Recently, a reader named Alton Zheng left a comment on my previous post, asking a challenging question: How do you approach teaching or mentoring others to maintain an "old school" engineering mindset in today’s AI-driven environment?

This made me reflect deeply on my years as an instructor. Long before the advent of Large Language Models, I always operated under a core principle: software development — when understood not merely as typing syntax, but as architecting solutions — is fundamentally rooted in philosophy. I am not talking about textbook academic philosophy, though perhaps that would help too. I am talking about a structural mindset. Of course, as engineers, we must eventually translate thought into practice and deliver a concrete, working result. But the philosophical approach to a problem is what wins the long game.

Years ago, when I was teaching Visual Basic, I constantly drilled into my students that searching for a solution is entirely independent of the programming language. The language itself is just an implementation detail, a tool to be studied.

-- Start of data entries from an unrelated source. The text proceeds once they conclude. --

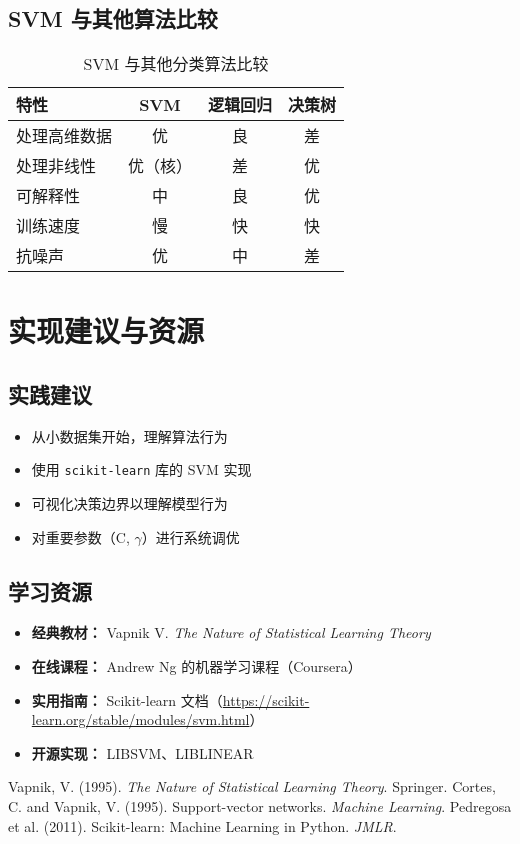 \documentclass{article}
\begin{document}
\subsection*{SVM 与其他算法比较}
\begin{table}[h]
\centering
\caption{SVM 与其他分类算法比较}
\label{tab:comparison}
\begin{tabular}{l|c|c|c}
\toprule
特性 & SVM & 逻辑回归 & 决策树 \\
\midrule
处理高维数据 & 优 & 良 & 差 \\
处理非线性 & 优（核） & 差 & 优 \\
可解释性 & 中 & 良 & 优 \\
训练速度 & 慢 & 快 & 快 \\
抗噪声 & 优 & 中 & 差 \\
\bottomrule
\end{tabular}
\end{table}

\section*{实现建议与资源}
\subsection*{实践建议}
\begin{itemize}
    \item 从小数据集开始，理解算法行为
    \item 使用 \texttt{scikit-learn} 库的 SVM 实现
    \item 可视化决策边界以理解模型行为
    \item 对重要参数（C, $\gamma$）进行系统调优
\end{itemize}

\subsection*{学习资源}
\begin{itemize}
    \item \textbf{经典教材：} Vapnik V. \textit{The Nature of Statistical Learning Theory}
    \item \textbf{在线课程：} Andrew Ng 的机器学习课程（Coursera）
    \item \textbf{实用指南：} Scikit-learn 文档（\url{https://scikit-learn.org/stable/modules/svm.html}）
    \item \textbf{开源实现：} LIBSVM、LIBLINEAR
\end{itemize}

\begin{thebibliography}{9}
Vapnik, V. (1995). \textit{The Nature of Statistical Learning Theory}. Springer.
Cortes, C. and Vapnik, V. (1995). Support-vector networks. \textit{Machine Learning}.
Pedregosa et al. (2011). Scikit-learn: Machine Learning in Python. \textit{JMLR}.
\end{thebibliography}
\end{document}
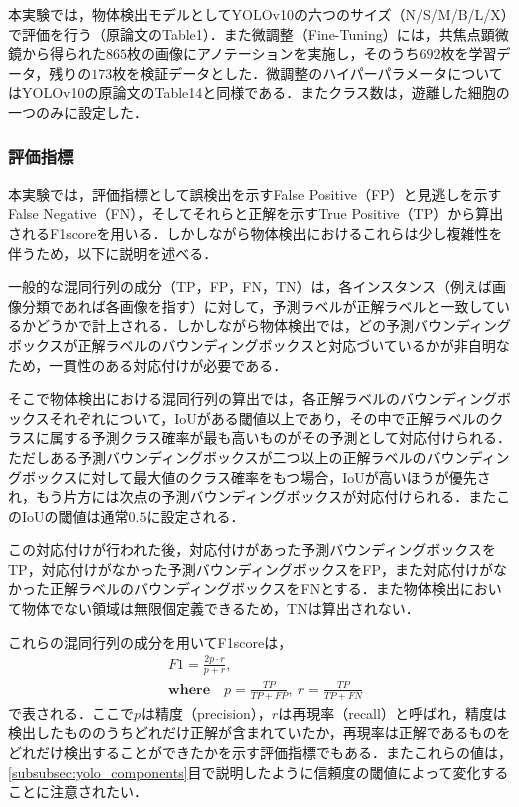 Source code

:     本実験では，物体検出モデルとしてYOLOv10の六つのサイズ（N/S/M/B/L/X）で評価を行う（原論文\cite{wang2024yolov10}のTable1）．また微調整（Fine-Tuning）には，共焦点顕微鏡から得られた$865$枚の画像にアノテーションを実施し，そのうち$692$枚を学習データ，残りの$173$枚を検証データとした．微調整のハイパーパラメータについてはYOLOv10の原論文\cite{wang2024yolov10}のTable14と同様である．またクラス数は，遊離した細胞の一つのみに設定した．

    \subsubsection{評価指標}

    本実験では，評価指標として誤検出を示すFalse Positive（FP）と見逃しを示すFalse Negative（FN），そしてそれらと正解を示すTrue Positive（TP）から算出されるF1scoreを用いる．しかしながら物体検出におけるこれらは少し複雑性を伴うため，以下に説明を述べる．

    一般的な混同行列の成分（TP，FP，FN，TN）は，各インスタンス（例えば画像分類であれば各画像を指す）に対して，予測ラベルが正解ラベルと一致しているかどうかで計上される．しかしながら物体検出では，どの予測バウンディングボックスが正解ラベルのバウンディングボックスと対応づいているかが非自明なため，一貫性のある対応付けが必要である．

    そこで物体検出における混同行列の算出では，各正解ラベルのバウンディングボックスそれぞれについて，IoUがある閾値以上であり，その中で正解ラベルのクラスに属する予測クラス確率が最も高いものがその予測として対応付けられる．ただしある予測バウンディングボックスが二つ以上の正解ラベルのバウンディングボックスに対して最大値のクラス確率をもつ場合，IoUが高いほうが優先され，もう片方には次点の予測バウンディングボックスが対応付けられる．またこのIoUの閾値は通常$0.5$に設定される．

    この対応付けが行われた後，対応付けがあった予測バウンディングボックスをTP，対応付けがなかった予測バウンディングボックスをFP，また対応付けがなかった正解ラベルのバウンディングボックスをFNとする．また物体検出において物体でない領域は無限個定義できるため，TNは算出されない．

    これらの混同行列の成分を用いてF1scoreは，
    \begin{equation}
        \label{eq:f1_score}
        \begin{aligned}
            &F1 = \frac{2 p\cdot r}{p + r},
            \\ &\textbf{where} \quad p = \frac{TP}{TP + FP}, ~ r = \frac{TP}{TP + FN}
        \end{aligned}
    \end{equation}
    で表される．ここで$p$は精度（precision），$r$は再現率（recall）と呼ばれ，精度は検出したもののうちどれだけ正解が含まれていたか，再現率は正解であるものをどれだけ検出することができたかを示す評価指標でもある．またこれらの値は，\ref{subsubsec:yolo_components}目で説明したように信頼度の閾値によって変化することに注意されたい．

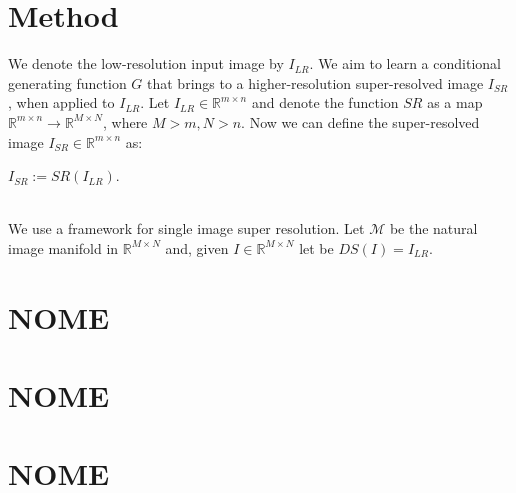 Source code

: \documentclass[12pt]{article}
\begin{document}

\section{Method}
	We denote the low-resolution input image by $I_{LR}$. We aim to learn a conditional generating function $G$
	that brings to a higher-resolution super-resolved image $I_{SR}$, when applied to $I_{LR}$. 
	Let $I_{LR} \in \mathbb{R}^{m \times n}$ and denote the function $SR$ as a map $\mathbb{R}^{m \times n} \rightarrow \mathbb{R}^{M \times N}$, where $M > m, N > n$.
	Now we can define the super-resolved image $I_{SR} \in \mathbb{R}^{m \times n}$ as:\\
	\centerline{$I_{SR} := SR(I_{LR}).$}\\
	We use a framework for single image super resolution. Let $\mathcal{M}$ be the natural image manifold in $\mathbb{R}^{M \times N}$ and,
	given $I \in \mathbb{R}^{M \times N}$ let be
	$DS(I) = I_{LR}$.



\newpage
\pagestyle{fancy}
\fancyhf{}

\section*{NOME}


\newpage
\pagestyle{fancy}
\fancyhf{}

\section*{NOME}


\newpage
\pagestyle{fancy}
\fancyhf{}

\section*{NOME}

\end{document}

During the first week or two, some students would actually protest. They would look at me and say, "You aren't teaching us." They expected predefined standards, snippets to copy, and rote memorization. But I refused to give them the answers. I enforced boundaries, models, and constraints. Over time, as they realized that the solutions to complex bugs and logic loops were suddenly originating from their own reasoning without my intervention, they finally understood.